The Ravitch procedure — an older open technique involving removal of the abnormal cartilage and repositioning of the sternum — remains appropriate for certain patients, particularly adults with rigid chest walls or significant asymmetry. Mr Scarci discusses the most appropriate approach at consultation based on your individual anatomy.

Recovery timeline after Nuss procedure

Procedure 1–2 hrs

Nuss bar insertion under general anaesthetic.
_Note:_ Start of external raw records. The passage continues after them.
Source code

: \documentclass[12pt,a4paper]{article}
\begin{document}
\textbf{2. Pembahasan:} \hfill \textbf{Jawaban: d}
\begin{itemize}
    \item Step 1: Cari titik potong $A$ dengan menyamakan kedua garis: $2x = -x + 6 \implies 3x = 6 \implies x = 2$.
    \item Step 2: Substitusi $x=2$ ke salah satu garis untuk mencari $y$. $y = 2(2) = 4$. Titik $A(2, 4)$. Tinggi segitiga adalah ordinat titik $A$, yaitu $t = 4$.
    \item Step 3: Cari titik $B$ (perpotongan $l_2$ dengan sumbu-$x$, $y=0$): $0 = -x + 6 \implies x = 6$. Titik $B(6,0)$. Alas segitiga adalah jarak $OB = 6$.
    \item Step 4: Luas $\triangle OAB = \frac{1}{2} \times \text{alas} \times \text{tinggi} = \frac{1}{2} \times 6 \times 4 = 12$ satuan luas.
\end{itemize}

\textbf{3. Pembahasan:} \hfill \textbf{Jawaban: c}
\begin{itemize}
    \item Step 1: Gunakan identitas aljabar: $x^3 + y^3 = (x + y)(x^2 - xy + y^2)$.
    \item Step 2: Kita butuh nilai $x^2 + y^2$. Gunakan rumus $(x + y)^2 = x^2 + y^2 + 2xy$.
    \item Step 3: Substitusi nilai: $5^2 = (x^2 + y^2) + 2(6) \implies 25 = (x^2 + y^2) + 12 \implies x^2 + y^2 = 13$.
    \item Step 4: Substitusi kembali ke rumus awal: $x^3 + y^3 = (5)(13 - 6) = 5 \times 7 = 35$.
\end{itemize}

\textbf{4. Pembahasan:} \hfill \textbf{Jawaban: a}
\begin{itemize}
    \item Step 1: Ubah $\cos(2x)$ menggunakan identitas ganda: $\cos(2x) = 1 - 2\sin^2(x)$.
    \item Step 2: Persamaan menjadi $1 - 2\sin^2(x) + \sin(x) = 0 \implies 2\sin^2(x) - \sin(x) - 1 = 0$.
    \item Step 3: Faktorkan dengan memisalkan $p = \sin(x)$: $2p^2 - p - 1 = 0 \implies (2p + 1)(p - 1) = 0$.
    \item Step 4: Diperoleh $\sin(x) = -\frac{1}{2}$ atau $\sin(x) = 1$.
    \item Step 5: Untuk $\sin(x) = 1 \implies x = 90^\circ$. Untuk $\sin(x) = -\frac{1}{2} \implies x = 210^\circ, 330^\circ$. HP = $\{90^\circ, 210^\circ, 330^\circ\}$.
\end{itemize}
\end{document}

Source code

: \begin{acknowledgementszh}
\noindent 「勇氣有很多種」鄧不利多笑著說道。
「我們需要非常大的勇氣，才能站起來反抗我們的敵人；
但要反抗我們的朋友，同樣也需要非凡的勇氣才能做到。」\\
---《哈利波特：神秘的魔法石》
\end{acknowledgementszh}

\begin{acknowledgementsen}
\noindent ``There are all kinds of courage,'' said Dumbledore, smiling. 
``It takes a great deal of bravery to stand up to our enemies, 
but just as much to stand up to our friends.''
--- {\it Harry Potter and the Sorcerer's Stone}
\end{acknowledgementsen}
Keyhole surgery, no large incision.

Hospital 3–5 days

Pain management and chest drain removal. Walking from day one.

Weeks 4–6 At home

Return to school or work. Light activity. No contact sports.

3 months Full activity

Return to sport. Bar remains in place for 2–3 years while cartilage remodels.
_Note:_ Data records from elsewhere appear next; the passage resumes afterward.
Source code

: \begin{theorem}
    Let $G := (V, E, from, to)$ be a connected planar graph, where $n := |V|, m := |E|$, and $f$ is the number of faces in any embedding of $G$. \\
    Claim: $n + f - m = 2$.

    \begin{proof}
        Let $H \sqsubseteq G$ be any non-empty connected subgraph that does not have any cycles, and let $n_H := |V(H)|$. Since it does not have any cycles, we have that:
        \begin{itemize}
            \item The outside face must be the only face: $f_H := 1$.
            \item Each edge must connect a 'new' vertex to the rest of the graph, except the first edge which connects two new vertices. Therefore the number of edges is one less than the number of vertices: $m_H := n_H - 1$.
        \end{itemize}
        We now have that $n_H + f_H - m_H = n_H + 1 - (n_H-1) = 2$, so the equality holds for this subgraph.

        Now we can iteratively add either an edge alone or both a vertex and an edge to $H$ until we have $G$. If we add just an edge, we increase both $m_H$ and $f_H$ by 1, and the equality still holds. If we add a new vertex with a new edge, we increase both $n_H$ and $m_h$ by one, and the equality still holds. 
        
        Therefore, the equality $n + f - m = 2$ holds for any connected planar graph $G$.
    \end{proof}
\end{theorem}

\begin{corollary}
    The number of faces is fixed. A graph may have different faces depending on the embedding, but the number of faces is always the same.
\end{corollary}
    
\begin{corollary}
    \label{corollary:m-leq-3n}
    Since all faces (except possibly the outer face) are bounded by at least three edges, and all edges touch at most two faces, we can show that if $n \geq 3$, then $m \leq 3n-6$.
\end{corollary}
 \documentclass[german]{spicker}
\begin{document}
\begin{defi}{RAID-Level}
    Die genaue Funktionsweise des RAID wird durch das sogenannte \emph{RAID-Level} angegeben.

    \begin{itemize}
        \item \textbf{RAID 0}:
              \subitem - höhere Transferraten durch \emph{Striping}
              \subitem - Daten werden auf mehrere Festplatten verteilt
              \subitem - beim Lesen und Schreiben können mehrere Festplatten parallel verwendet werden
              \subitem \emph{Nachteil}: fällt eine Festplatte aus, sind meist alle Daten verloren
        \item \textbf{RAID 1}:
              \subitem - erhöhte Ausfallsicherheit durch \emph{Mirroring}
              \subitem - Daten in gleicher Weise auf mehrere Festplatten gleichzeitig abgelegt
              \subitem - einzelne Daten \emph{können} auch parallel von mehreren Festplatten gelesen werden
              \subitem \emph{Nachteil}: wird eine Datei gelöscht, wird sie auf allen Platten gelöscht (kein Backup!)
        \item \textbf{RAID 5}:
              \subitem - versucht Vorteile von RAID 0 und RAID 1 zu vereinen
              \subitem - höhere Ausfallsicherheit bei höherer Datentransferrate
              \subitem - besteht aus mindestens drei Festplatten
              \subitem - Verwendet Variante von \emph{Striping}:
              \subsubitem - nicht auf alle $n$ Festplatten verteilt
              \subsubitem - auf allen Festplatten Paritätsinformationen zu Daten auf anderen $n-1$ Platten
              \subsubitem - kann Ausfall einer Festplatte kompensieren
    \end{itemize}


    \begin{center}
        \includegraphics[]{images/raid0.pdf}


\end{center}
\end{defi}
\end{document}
Pectus carinatum treatment

Bracing and surgical correction for protruding chest

Pectus carinatum rarely affects heart or lung function, but the cosmetic impact is real — and both non-surgical and surgical options are available.

First-line · Non-surgical

Chest Wall Bracing

Custom-made compression braces apply controlled pressure to the protruding area, gradually reshaping the chest wall over time. Highly effective in children and adolescents whose chest walls are still flexible. Studies show excellent results with compliance.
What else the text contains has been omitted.